Les sociétés ont acquis, au fil des années, de véritables réserves de trésorerie qui ne sont pas toujours utilisées dans le cadre du développement économique d’une société. Compte tenu du taux de prélèvement fiscal et social sur l’appréhension des réserves, les associés préfèrent souvent les maintenir dans l’actif social.
Schématiquement, nous pouvons considérer qu’ils existent deux manières pour un ou plusieurs associés de retirer des liquidités de la société qu’ils contrôlent :
- Procéder à une distribution de dividendes décidée dans le cadre d’une assemblée générale ordinaire annuelle[1] : Dans ce cas de figure, la société doit avoir réalisé un bénéfice distribuable pour pouvoir verser des dividendes aux associés.
- Se faire racheter ou rembourser tout ou partie de ses titres dans le cadre d’une réduction de capital non motivée par des pertes : la société va réduire son capital en rachetant aux associés un certain nombre de leurs titres à leur valeur vénale et ainsi leur rembourser le prix des titres rachetés.
Dans ces deux cas de figure, deux régimes fiscaux peuvent être applicables :
- Celui de la « Flat Tax » : Le système de la « Flat Tax », ou Prélèvement Forfaitaire Unique (PFU), se caractérise par l’unification des taxations. Dividendes et plus-values sur cession de titres sont taxés au même taux de 30%, ventilé entre l’IR à hauteur de 12,8 % et les prélèvements sociaux à hauteur de 17,2% qui sera applicable sur la distribution de dividendes ou dans le cadre de l’imposition de la plus-value sur cession de titres en cas de rachat de titres. Les contribuables y ayant intérêt peuvent toutefois renoncer à cette modalité de taxation et opter pour le barème progressif de l’impôt sur le revenu (IR).
- Celui du barème progressif de l’IR : il commandera l’application d’un abattement dans le cadre de la distribution des dividendes (40%) et un éventuel abattement pour durée de détention pouvant aller jusqu’à 85%, auquel il convient d’ajouter les prélèvements sociaux.
La différence majeure se situe au niveau de l’assiette de l’impôt[2].
En effet, le montant déclaré au titre des dividendes n’est pas le même que celui qui est déclaré au titre des plus-values de cession de titres réalisées dans le cadre d’une réduction de capital non motivée par des pertes.

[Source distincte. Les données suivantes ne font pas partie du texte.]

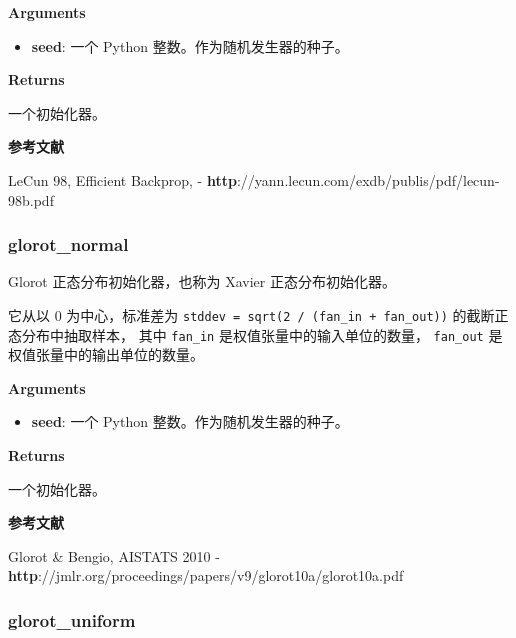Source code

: \textbf{Arguments}

\begin{itemize}
\tightlist
\item
  \textbf{seed}: 一个 Python 整数。作为随机发生器的种子。
\end{itemize}

\textbf{Returns}

一个初始化器。

\textbf{参考文献}

LeCun 98, Efficient Backprop, -
\textbf{http}://yann.lecun.com/exdb/publis/pdf/lecun-98b.pdf



\subsubsection{glorot\_normal}\label{glorotux5fnormal}

\begin{Shaded}
\begin{Highlighting}[]
\OperatorTok{=}\NormalTok{)}
\end{Highlighting}
\end{Shaded}

Glorot 正态分布初始化器，也称为 Xavier 正态分布初始化器。

它从以 0 为中心，标准差为
\texttt{stddev\ =\ sqrt(2\ /\ (fan\_in\ +\ fan\_out))}
的截断正态分布中抽取样本， 其中 \texttt{fan\_in}
是权值张量中的输入单位的数量， \texttt{fan\_out}
是权值张量中的输出单位的数量。

\textbf{Arguments}

\begin{itemize}
\tightlist
\item
  \textbf{seed}: 一个 Python 整数。作为随机发生器的种子。
\end{itemize}

\textbf{Returns}

一个初始化器。

\textbf{参考文献}

Glorot \& Bengio, AISTATS 2010 -
\textbf{http}://jmlr.org/proceedings/papers/v9/glorot10a/glorot10a.pdf



\subsubsection{glorot\_uniform}\label{glorotux5funiform}

\begin{Shaded}
\begin{Highlighting}[]
\OperatorTok{=}\NormalTok{)}
\end{Highlighting}
\end{Shaded}


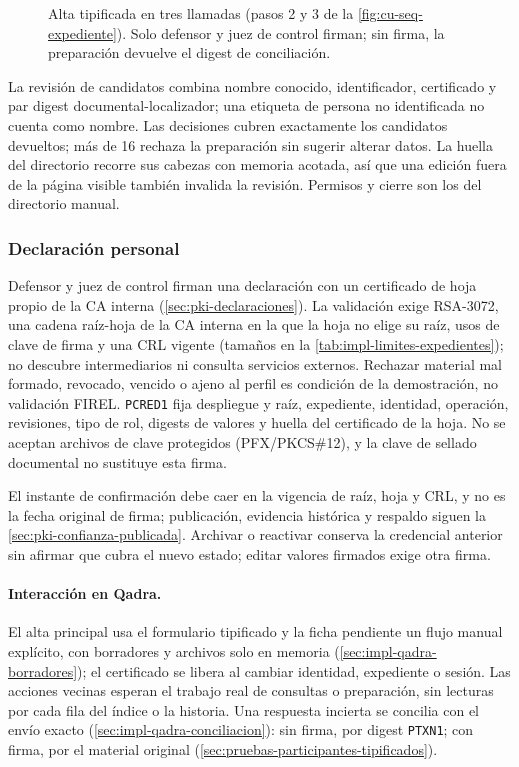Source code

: \begin{figure}[!t]
  \centering
  
  \caption{Alta tipificada en tres llamadas (pasos 2 y 3 de la \cref{fig:cu-seq-expediente}). Solo defensor y juez de control firman; sin firma, la preparación devuelve el digest de conciliación.}
  \label{fig:impl-propuesta}
\end{figure}

La revisión de candidatos combina nombre conocido, identificador, certificado y par digest documental-localizador; una etiqueta de persona no identificada no cuenta como nombre. Las decisiones cubren exactamente los candidatos devueltos; más de 16 rechaza la preparación sin sugerir alterar datos. La huella del directorio recorre sus cabezas con memoria acotada, así que una edición fuera de la página visible también invalida la revisión. Permisos y cierre son los del directorio manual.

\subsubsection{Declaración personal}\label{sec:impl-declaracion-participante}

Defensor y juez de control firman una declaración con un certificado de hoja propio de la CA interna (\cref{sec:pki-declaraciones}). La validación exige RSA-3072, una cadena raíz-hoja de la CA interna en la que la hoja no elige su raíz, usos de clave de firma y una CRL vigente (tamaños en la \cref{tab:impl-limites-expedientes}); no descubre intermediarios ni consulta servicios externos. Rechazar material mal formado, revocado, vencido o ajeno al perfil es condición de la demostración, no validación FIREL. \texttt{PCRED1} fija despliegue y raíz, expediente, identidad, operación, revisiones, tipo de rol, digests de valores y huella del certificado de la hoja. No se aceptan archivos de clave protegidos (PFX/PKCS\#12), y la clave de sellado documental no sustituye esta firma.

El instante de confirmación debe caer en la vigencia de raíz, hoja y CRL, y no es la fecha original de firma; publicación, evidencia histórica y respaldo siguen la \cref{sec:pki-confianza-publicada}. Archivar o reactivar conserva la credencial anterior sin afirmar que cubra el nuevo estado; editar valores firmados exige otra firma.

\paragraph{Interacción en Qadra.} El alta principal usa el formulario tipificado y la ficha pendiente un flujo manual explícito, con borradores y archivos solo en memoria (\cref{sec:impl-qadra-borradores}); el certificado se libera al cambiar identidad, expediente o sesión. Las acciones vecinas esperan el trabajo real de consultas o preparación, sin lecturas por cada fila del índice o la historia. Una respuesta incierta se concilia con el envío exacto (\cref{sec:impl-qadra-conciliacion}): sin firma, por digest \texttt{PTXN1}; con firma, por el material original (\cref{sec:pruebas-participantes-tipificados}).
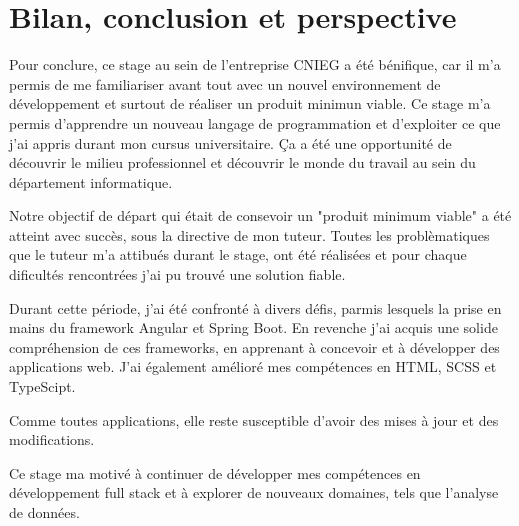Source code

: \chapter*{Bilan, conclusion et perspective}

Pour conclure, ce stage au sein de l'entreprise CNIEG a été bénifique, car il m'a permis de me familiariser avant tout avec un nouvel environnement
de développement et surtout de réaliser un produit minimun viable. Ce stage m'a permis d'apprendre un nouveau langage de programmation et d'exploiter ce que j'ai appris 
durant mon cursus universitaire.
Ça a été une opportunité de découvrir le milieu professionnel et découvrir le monde du travail au sein du département informatique.
\medskip

Notre objectif de départ qui était de consevoir un "produit minimum viable" a été atteint avec succès, 
sous la directive de mon tuteur. Toutes les problèmatiques que le tuteur m'a attibués durant le stage, 
ont été réalisées et pour chaque dificultés rencontrées j'ai pu trouvé une solution fiable.\medskip

Durant cette période, j'ai été confronté à divers défis, parmis lesquels la prise en mains du framework Angular et Spring Boot. En revenche j'ai acquis une solide compréhension de ces frameworks, en apprenant à concevoir et à développer des applications web. J'ai également amélioré mes compétences en HTML, SCSS et TypeScipt. 
\medskip

Comme toutes applications, elle reste susceptible d'avoir des mises à jour et des 
modifications.\medskip

Ce stage ma motivé à continuer de développer mes compétences en développement full stack et à explorer de nouveaux domaines, tels que l'analyse de données.
\medskip


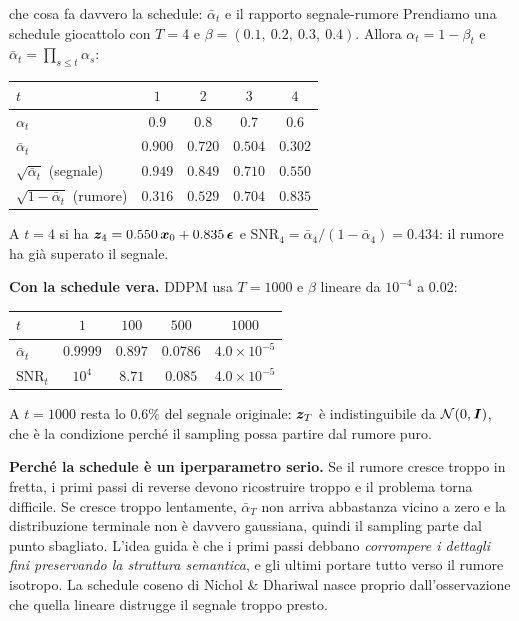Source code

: \begin{esempiosvolto}{che cosa fa davvero la schedule: $\bar\alpha_t$ e il rapporto segnale-rumore}
Prendiamo una schedule giocattolo con $T = 4$ e $\beta = (0.1,\ 0.2,\ 0.3,\ 0.4)$. Allora $\alpha_t = 1 - \beta_t$ e $\bar\alpha_t = \prod_{s \leq t}\alpha_s$:

\begin{center}
\begin{tabular}{lcccc}
\toprule
$t$ & $1$ & $2$ & $3$ & $4$ \\
\midrule
$\alpha_t$ & $0.9$ & $0.8$ & $0.7$ & $0.6$ \\
$\bar\alpha_t$ & $0.900$ & $0.720$ & $0.504$ & $0.302$ \\
$\sqrt{\bar\alpha_t}$ (segnale) & $0.949$ & $0.849$ & $0.710$ & $0.550$ \\
$\sqrt{1-\bar\alpha_t}$ (rumore) & $0.316$ & $0.529$ & $0.704$ & $0.835$ \\
\bottomrule
\end{tabular}
\end{center}

A $t = 4$ si ha $\vect{z}_4 = 0.550\,\vect{x}_0 + 0.835\,\boldsymbol{\epsilon}$ e $\mathrm{SNR}_4 = \bar\alpha_4/(1-\bar\alpha_4) = 0.434$: il rumore ha già superato il segnale.

\medskip
\textbf{Con la schedule vera.} DDPM usa $T = 1000$ e $\beta$ lineare da $10^{-4}$ a $0.02$:

\begin{center}
\begin{tabular}{lcccc}
\toprule
$t$ & $1$ & $100$ & $500$ & $1000$ \\
\midrule
$\bar\alpha_t$ & $0.9999$ & $0.897$ & $0.0786$ & $4.0 \times 10^{-5}$ \\
$\mathrm{SNR}_t$ & $10^{4}$ & $8.71$ & $0.085$ & $4.0 \times 10^{-5}$ \\
\bottomrule
\end{tabular}
\end{center}

A $t = 1000$ resta lo $0.6\%$ del segnale originale: $\vect{z}_T$ è indistinguibile da $\mathcal{N}(0,\mat{I})$, che è la condizione perché il sampling possa partire dal rumore puro.

\medskip
\textbf{Perché la schedule è un iperparametro serio.} Se il rumore cresce troppo in fretta, i primi passi di reverse devono ricostruire troppo e il problema torna difficile. Se cresce troppo lentamente, $\bar\alpha_T$ non arriva abbastanza vicino a zero e la distribuzione terminale non è davvero gaussiana, quindi il sampling parte dal punto sbagliato. L'idea guida è che i primi passi debbano \emph{corrompere i dettagli fini preservando la struttura semantica}, e gli ultimi portare tutto verso il rumore isotropo. La schedule coseno di Nichol \& Dhariwal nasce proprio dall'osservazione che quella lineare distrugge il segnale troppo presto.


\end{esempiosvolto}
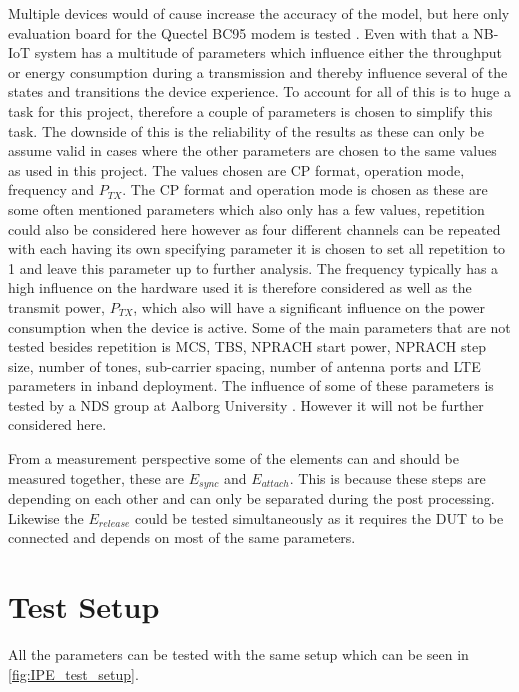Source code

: Multiple devices would of cause increase the accuracy of the model, but here only evaluation board for the Quectel BC95 modem is tested \citep{BC95}. Even with that a \gls{NB-IoT} system has a multitude of parameters which influence either the throughput or energy consumption during a transmission and thereby influence several of the states and transitions the device experience. To account for all of this is to huge a task for this project, therefore a couple of parameters is chosen to simplify this task. The downside of this is the reliability of the results as these can only be assume valid in cases where the other parameters are chosen to the same values as used in this project. The values chosen are CP format, operation mode, frequency and $P_{TX}$. The CP format and operation mode is chosen as these are some often mentioned parameters which also only has a few values, repetition could also be considered here however as four different channels can be repeated with each having its own specifying parameter it is chosen to set all repetition to 1 and leave this parameter up to further analysis. The frequency typically has a high influence on the hardware used it is therefore considered as well as the transmit power, $P_{TX}$, which also will have a significant influence on the power consumption when the device is active. Some of the main parameters that are not tested besides repetition is \gls{MCS}, \gls{TBS}, NPRACH start power, NPRACH step size, number of tones, sub-carrier spacing, number of antenna ports and LTE parameters in inband deployment. The influence of some of these parameters is tested by a NDS group at Aalborg University . However it will not be further considered here.

From a measurement perspective some of the elements can and should be measured together, these are $E_{sync}$ and $E_{attach}$. This is because these steps are depending on each other and can only be separated during the  post processing. Likewise the $E_{release}$ could be tested simultaneously as it requires the DUT to be connected and depends on most of the same parameters.  



\section{Test Setup}
All the parameters can be tested with the same setup which can be seen in \autoref{fig:IPE_test_setup}.

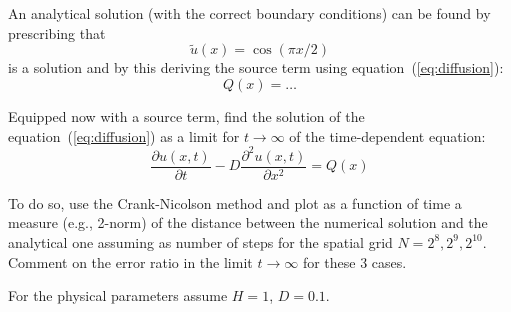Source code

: \documentclass[10pt]{article}
\begin{document}
An analytical solution (with the correct boundary conditions) can be found by prescribing that 
%
\begin{equation}
\tilde u(x) = \cos(\pi x / 2)
\end{equation}
%
is a solution and by this deriving the source term using equation~(\ref{eq:diffusion}):
%
\begin{equation}
Q(x) = \dots 
\end{equation}

Equipped now with a source term, find the solution of the equation~(\ref{eq:diffusion}) as a limit for $t \rightarrow \infty$ of the time-dependent equation:
%
\begin{equation}
\frac{\partial u(x,t)}{\partial t} -D \frac{\partial^2 u(x,t)}{\partial x^2} = Q(x)
\end{equation}

To do so, use the Crank-Nicolson method and plot as a function of time a measure (e.g., 2-norm) of the distance between the numerical solution and the analytical one assuming as number of steps for the spatial grid $N = 2^8, 2^9, 2^{10}$. Comment on the error ratio in the limit  $t \rightarrow \infty$ for these 3 cases.

For the physical parameters assume $H = 1$, $D = 0.1$.
\end{document}
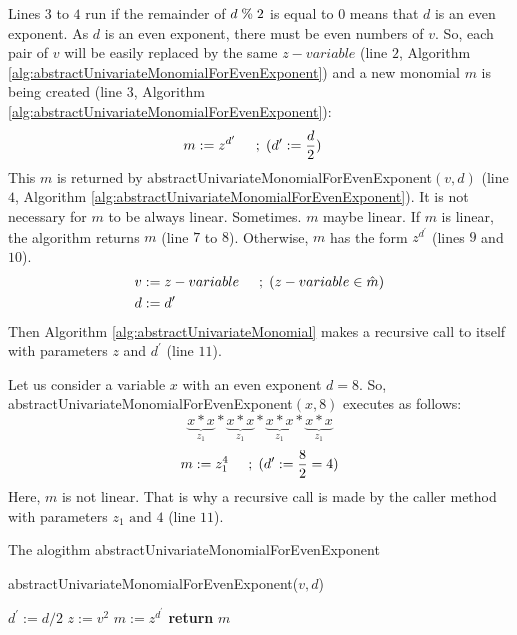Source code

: \noindent Lines $3$ to $4$ run if the remainder of $d \hspace{1mm}\%\hspace{1mm} 2$ is equal to $0$ means that $d$ is an even exponent.
As $d$ is an even exponent, there must be even numbers of $v$.
So, each pair of $v$ will be easily replaced by the same $z-variable$ (line $2$, Algorithm \ref{alg:abstractUnivariateMonomialForEvenExponent}) and a new monomial $m$ is being created (line $3$, Algorithm \ref{alg:abstractUnivariateMonomialForEvenExponent}):
\begin{align}
    m &:= z^{d^{\prime}} \hspace{5mm} ;\hspace{1mm}(d^\prime := \frac{d}{2}) \label{eqn:mPrime}
\end{align}
This $m$ is returned by abstractUnivariateMonomialForEvenExponent$(v, d)$ (line $4$, Algorithm \ref{alg:abstractUnivariateMonomialForEvenExponent}).
It is not necessary for $m$ to be always linear.
Sometimes. $m$ maybe linear.
If $m$ is linear, the algorithm returns $m$ (line $7$ to $8$).
Otherwise, $m$ has the form $z^{d^{\prime}}$ (lines $9$ and $10$).
\begin{align}
    v &:= z-variable \hspace{5mm} ;\hspace{1mm}(z-variable \in \hat{m}) \label{eqn:v} \\
    d &:= d^\prime \label{eqn:d}
\end{align}
Then Algorithm \ref{alg:abstractUnivariateMonomial} makes a recursive call to itself with parameters $z$ and $d^\prime$ (line $11$).\newline

\begin{example}
\label{example:even}
Let us consider a variable $x$ with an even exponent $d = 8$.
So, abstractUnivariateMonomialForEvenExponent$(x, 8)$ executes as follows:
	$$\underbrace{ x \ast x }\limits_{z_{1}} \ast \underbrace{ x \ast x }\limits_{z_{1}} \ast \underbrace{ x \ast x }\limits_{z_{1}} \ast \underbrace{ x \ast x }\limits_{z_{1}}$$
	$$m := z_{1}^4 \hspace{5mm} ;\hspace{1mm}(d^\prime := \frac{8}{2} = 4)$$
	Here, $m$ is not linear. 
	That is why a recursive call is made by the caller method with parameters $z_{1} \text{ and } 4$ (line $11$).
\end{example}

\begin{algorithm}
\caption{The alogithm abstractUnivariateMonomialForEvenExponent} 
\label{alg:abstractUnivariateMonomialForEvenExponent}
abstractUnivariateMonomialForEvenExponent($v, d$)
\begin{algorithmic}[1]
\State $d^\prime := d/2$
\State $z:= v^2$
\State $m := z^{d^\prime}$
\State \textbf{return} $m$
\end{algorithmic}
\end{algorithm}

Concernant la distribution des dividendes, l’assiette des dividendes correspond au montant des bénéfices distribués.
Concernant la plus-value de cession de titres par réduction de capital non motivée par des pertes, l’assiette de la plus-value correspond au prix de cession diminué du prix d’acquisition. En effet, la plus-value imposable est égale à la différence entre le prix de cession et le prix d'acquisition. Les plus-values sont ensuite éventuellement réduites d'un abattement pour durée de détention à partir d’une durée de 2 ans. L'abattement pour durée de détention ne s'applique pas pour la détermination du montant des prélèvements sociaux.
Le prix d’acquisition s’entend du prix pour lequel les titres ont été acquis à titre onéreux pour le cédant diminué de certaines charges et majoré des frais d’acquisition. Dans le cadre d’une souscription, c’est la valeur nominale du prix d’acquisition qui doit être retenue.
Si le taux d’imposition demeure le même, l’assiette sur laquelle le taux sera applicable est différente, ce qui constitue l’attrait de cette opération de réduction du capital non motivée par des pertes compte tenu du retranchement du prix d’acquisition de l’assiette imposable.
L’imposition de la plus-value de cession de titres dans le cadre d’une réduction de capital non motivée par des pertes au barème progressif de l’IR s’avère généralement la plus avantageuse.
En effet, le système du PFU (Flat Tax) devient moins intéressant dès lors que l’imposition au barème progressif de l’IR permet de bénéficier de l’abattement pour durée de détention. L’assiette de l’imposition, imposition certes plus importante, étant considérablement réduite, l’attrait de l’opération est indéniable.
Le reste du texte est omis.